I saw a more diverse audience in that theater than I had ever seen before. Not just racially diverse, either: there were upscale patrons in sport coats and skirts and downscale folks in baseball caps and jeans. More than one little girl had on a fluffy princess dress; another looked like she was dressed up in something formal for the very first time. Some were as casual as going to a movie, while for others, it was church. I had none of the sense I sometimes get at Oz shows of an audience looking for nostalgia: instead, it was a realistic cross-section of the actual community, and they were all there to see a show.
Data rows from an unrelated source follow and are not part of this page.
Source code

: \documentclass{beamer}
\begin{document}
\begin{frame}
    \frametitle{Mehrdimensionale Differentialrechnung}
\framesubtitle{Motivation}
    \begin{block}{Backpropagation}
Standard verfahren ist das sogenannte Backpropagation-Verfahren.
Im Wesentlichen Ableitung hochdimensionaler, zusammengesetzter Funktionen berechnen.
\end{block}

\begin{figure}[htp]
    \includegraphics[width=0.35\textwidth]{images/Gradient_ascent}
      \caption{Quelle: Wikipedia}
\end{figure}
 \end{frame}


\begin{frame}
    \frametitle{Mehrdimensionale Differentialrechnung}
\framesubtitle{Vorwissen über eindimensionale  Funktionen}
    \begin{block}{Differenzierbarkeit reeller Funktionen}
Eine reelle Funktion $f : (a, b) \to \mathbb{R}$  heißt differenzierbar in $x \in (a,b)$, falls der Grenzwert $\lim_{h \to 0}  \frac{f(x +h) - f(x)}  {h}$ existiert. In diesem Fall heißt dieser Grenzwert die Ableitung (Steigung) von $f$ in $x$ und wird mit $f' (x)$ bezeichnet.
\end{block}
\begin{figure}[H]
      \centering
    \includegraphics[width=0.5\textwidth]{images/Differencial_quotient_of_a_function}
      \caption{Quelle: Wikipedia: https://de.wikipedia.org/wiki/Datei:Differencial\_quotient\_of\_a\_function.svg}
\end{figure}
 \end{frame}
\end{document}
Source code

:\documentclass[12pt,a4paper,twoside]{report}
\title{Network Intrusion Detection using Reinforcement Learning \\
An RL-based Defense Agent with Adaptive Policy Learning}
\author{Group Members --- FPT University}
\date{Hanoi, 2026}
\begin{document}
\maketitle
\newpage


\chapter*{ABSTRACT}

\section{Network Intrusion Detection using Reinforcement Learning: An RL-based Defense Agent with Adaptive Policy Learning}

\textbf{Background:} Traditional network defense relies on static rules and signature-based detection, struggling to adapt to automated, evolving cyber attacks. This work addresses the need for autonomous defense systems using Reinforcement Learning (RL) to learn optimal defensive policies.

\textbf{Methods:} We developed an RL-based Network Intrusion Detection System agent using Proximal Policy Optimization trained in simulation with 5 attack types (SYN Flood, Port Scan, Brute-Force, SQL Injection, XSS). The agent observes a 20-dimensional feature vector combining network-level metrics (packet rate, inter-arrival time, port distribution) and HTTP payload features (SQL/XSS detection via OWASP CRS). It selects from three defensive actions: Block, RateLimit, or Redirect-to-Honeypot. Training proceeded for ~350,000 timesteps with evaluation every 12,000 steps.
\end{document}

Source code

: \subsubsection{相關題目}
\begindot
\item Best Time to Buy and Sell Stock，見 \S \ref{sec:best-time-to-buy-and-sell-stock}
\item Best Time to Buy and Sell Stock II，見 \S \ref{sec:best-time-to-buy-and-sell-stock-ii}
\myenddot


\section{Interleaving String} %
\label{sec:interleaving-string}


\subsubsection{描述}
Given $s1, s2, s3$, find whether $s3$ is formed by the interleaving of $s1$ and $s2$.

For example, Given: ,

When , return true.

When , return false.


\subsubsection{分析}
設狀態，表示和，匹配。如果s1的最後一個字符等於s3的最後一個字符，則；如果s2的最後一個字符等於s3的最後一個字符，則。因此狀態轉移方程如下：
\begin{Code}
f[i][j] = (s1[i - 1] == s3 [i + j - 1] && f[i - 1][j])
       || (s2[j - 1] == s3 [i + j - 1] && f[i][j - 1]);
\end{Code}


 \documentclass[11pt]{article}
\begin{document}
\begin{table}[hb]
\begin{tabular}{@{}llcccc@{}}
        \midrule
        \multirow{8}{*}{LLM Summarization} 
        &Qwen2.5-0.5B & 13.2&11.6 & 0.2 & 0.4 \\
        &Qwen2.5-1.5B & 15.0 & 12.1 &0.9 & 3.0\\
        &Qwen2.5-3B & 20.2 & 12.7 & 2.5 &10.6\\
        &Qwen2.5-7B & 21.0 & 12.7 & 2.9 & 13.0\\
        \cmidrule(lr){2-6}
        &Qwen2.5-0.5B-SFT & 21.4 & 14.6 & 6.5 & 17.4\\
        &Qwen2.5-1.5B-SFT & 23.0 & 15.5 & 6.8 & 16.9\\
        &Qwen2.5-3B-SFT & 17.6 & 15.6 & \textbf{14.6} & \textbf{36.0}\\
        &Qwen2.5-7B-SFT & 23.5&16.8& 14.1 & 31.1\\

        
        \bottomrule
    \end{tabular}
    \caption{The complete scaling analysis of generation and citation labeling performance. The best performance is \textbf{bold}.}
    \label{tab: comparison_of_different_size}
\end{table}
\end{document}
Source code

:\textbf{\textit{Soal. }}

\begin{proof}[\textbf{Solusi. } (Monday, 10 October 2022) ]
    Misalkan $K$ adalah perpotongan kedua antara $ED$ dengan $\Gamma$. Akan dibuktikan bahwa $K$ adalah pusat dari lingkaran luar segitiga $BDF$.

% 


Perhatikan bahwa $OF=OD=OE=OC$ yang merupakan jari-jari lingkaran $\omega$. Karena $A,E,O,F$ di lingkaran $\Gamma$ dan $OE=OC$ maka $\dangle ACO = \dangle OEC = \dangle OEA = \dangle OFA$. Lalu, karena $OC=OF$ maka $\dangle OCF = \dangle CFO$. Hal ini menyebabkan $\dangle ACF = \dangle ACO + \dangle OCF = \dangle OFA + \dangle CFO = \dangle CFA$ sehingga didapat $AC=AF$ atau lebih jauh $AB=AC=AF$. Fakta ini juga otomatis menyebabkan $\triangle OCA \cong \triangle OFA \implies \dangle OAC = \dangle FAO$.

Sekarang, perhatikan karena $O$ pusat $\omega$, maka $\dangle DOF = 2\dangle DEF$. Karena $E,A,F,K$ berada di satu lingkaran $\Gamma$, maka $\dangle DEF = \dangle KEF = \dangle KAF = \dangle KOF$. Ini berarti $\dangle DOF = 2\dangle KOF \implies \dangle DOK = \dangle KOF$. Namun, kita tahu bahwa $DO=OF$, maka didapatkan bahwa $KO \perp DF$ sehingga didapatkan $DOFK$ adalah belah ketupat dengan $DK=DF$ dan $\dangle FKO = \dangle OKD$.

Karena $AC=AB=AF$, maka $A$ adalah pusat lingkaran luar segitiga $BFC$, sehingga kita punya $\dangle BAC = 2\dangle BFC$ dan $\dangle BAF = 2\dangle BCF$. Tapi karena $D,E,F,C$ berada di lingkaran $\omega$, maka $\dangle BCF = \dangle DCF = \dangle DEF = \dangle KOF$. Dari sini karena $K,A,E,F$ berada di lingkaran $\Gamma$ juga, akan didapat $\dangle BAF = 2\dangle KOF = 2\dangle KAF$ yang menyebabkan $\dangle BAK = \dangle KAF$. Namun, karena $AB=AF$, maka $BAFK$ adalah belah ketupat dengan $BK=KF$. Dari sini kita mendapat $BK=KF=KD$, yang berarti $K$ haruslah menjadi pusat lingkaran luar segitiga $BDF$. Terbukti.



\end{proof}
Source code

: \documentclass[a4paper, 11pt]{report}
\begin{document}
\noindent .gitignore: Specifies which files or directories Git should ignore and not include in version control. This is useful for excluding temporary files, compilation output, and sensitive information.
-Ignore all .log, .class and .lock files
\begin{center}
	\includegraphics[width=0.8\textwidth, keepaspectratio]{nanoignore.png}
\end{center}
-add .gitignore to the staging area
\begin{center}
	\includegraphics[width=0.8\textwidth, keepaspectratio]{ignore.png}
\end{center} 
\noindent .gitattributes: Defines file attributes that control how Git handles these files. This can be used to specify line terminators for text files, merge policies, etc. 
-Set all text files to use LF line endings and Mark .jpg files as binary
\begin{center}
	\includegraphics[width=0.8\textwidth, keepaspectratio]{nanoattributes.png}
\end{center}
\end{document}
The Center for the Arts is a tiny little space where the front row of seats is nearly crammed into the actors’ faces. There is not a lot of room on and very little depth to the stage. That didn’t stop director Patriq James from making the most of his limitations. Minimal set design forced him to call on simple but effective costumes and colorful lighting for sequences like “Funky Monkeys” and “Emerald City Ballet.” Several of the major characters’ costumes were simplified takes on standard iconography, but there were a few exceptions: the Scarecrow’s torn modern-day clothes were covered in “caution” tape, Evillene’s red headgear and boots evoked memories of the 1978 Wiz film, and Glinda and the Wiz both took basic stylistic cues from The Wiz Live!. (Yes, the Wiz was a woman this time, too.)
What really made the show sing was the enthusiasm of the performers. They were there to sell it: some had more range than others, but not one actor failed to infuse their role with personality, charm, and boundless energy. Our close proximity to the stage made us invest all the more in their performances, too. I have rarely experienced theater that felt not like a success, but an outright win—and when I saw the actors in the hallway afterward, grinning and gleaming and bouncing with pride, all I could say was, “That was a great show.”